## TASK INSTRUCTIONS
How many lines of the data hold the word "public"? State the number and nothing else.

*** MATERIAL PROVIDED ***

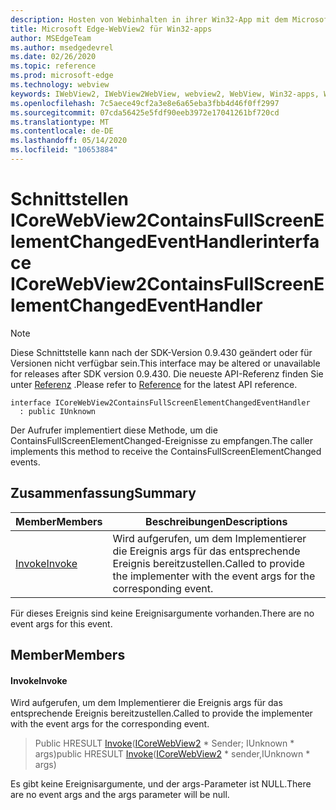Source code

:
```yaml
---
description: Hosten von Webinhalten in ihrer Win32-App mit dem Microsoft Edge WebView2-Steuerelement
title: Microsoft Edge-WebView2 für Win32-apps
author: MSEdgeTeam
ms.author: msedgedevrel
ms.date: 02/26/2020
ms.topic: reference
ms.prod: microsoft-edge
ms.technology: webview
keywords: IWebView2, IWebView2WebView, webview2, WebView, Win32-apps, Win32, Edge, ICoreWebView2, ICoreWebView2Host, Browser-Steuerelement, Edge-HTML
ms.openlocfilehash: 7c5aece49cf2a3e8e6a65eba3fbb4d46f0ff2997
ms.sourcegitcommit: 07cda56425e5fdf90eeb3972e17041261bf720cd
ms.translationtype: MT
ms.contentlocale: de-DE
ms.lasthandoff: 05/14/2020
ms.locfileid: "10653884"
---
```

# <span data-ttu-id="2921f-104">Schnittstellen ICoreWebView2ContainsFullScreenElementChangedEventHandler</span><span class="sxs-lookup"><span data-stu-id="2921f-104">interface ICoreWebView2ContainsFullScreenElementChangedEventHandler</span></span> 

> [!NOTE]
> <span data-ttu-id="2921f-105">Diese Schnittstelle kann nach der SDK-Version 0.9.430 geändert oder für Versionen nicht verfügbar sein.</span><span class="sxs-lookup"><span data-stu-id="2921f-105">This interface may be altered or unavailable for releases after SDK version 0.9.430.</span></span> <span data-ttu-id="2921f-106">Die neueste API-Referenz finden Sie unter [Referenz](../../../webview2-api-reference.md) .</span><span class="sxs-lookup"><span data-stu-id="2921f-106">Please refer to [Reference](../../../webview2-api-reference.md) for the latest API reference.</span></span>

```
interface ICoreWebView2ContainsFullScreenElementChangedEventHandler
  : public IUnknown
```

<span data-ttu-id="2921f-107">Der Aufrufer implementiert diese Methode, um die ContainsFullScreenElementChanged-Ereignisse zu empfangen.</span><span class="sxs-lookup"><span data-stu-id="2921f-107">The caller implements this method to receive the ContainsFullScreenElementChanged events.</span></span>

## <span data-ttu-id="2921f-108">Zusammenfassung</span><span class="sxs-lookup"><span data-stu-id="2921f-108">Summary</span></span>

 <span data-ttu-id="2921f-109">Member</span><span class="sxs-lookup"><span data-stu-id="2921f-109">Members</span></span>                        | <span data-ttu-id="2921f-110">Beschreibungen</span><span class="sxs-lookup"><span data-stu-id="2921f-110">Descriptions</span></span>
--------------------------------|---------------------------------------------
[<span data-ttu-id="2921f-111">Invoke</span><span class="sxs-lookup"><span data-stu-id="2921f-111">Invoke</span></span>](#invoke) | <span data-ttu-id="2921f-112">Wird aufgerufen, um dem Implementierer die Ereignis args für das entsprechende Ereignis bereitzustellen.</span><span class="sxs-lookup"><span data-stu-id="2921f-112">Called to provide the implementer with the event args for the corresponding event.</span></span>

<span data-ttu-id="2921f-113">Für dieses Ereignis sind keine Ereignisargumente vorhanden.</span><span class="sxs-lookup"><span data-stu-id="2921f-113">There are no event args for this event.</span></span>

## <span data-ttu-id="2921f-114">Member</span><span class="sxs-lookup"><span data-stu-id="2921f-114">Members</span></span>

#### <span data-ttu-id="2921f-115">Invoke</span><span class="sxs-lookup"><span data-stu-id="2921f-115">Invoke</span></span> 

<span data-ttu-id="2921f-116">Wird aufgerufen, um dem Implementierer die Ereignis args für das entsprechende Ereignis bereitzustellen.</span><span class="sxs-lookup"><span data-stu-id="2921f-116">Called to provide the implementer with the event args for the corresponding event.</span></span>

> <span data-ttu-id="2921f-117">Public HRESULT [Invoke](#invoke)([ICoreWebView2](ICoreWebView2.md) \* Sender; IUnknown \* args)</span><span class="sxs-lookup"><span data-stu-id="2921f-117">public HRESULT [Invoke](#invoke)([ICoreWebView2](ICoreWebView2.md) \* sender,IUnknown \* args)</span></span>

<span data-ttu-id="2921f-118">Es gibt keine Ereignisargumente, und der args-Parameter ist NULL.</span><span class="sxs-lookup"><span data-stu-id="2921f-118">There are no event args and the args parameter will be null.</span></span>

*** End of MATERIAL PROVIDED ***

## RESULT BELOW
2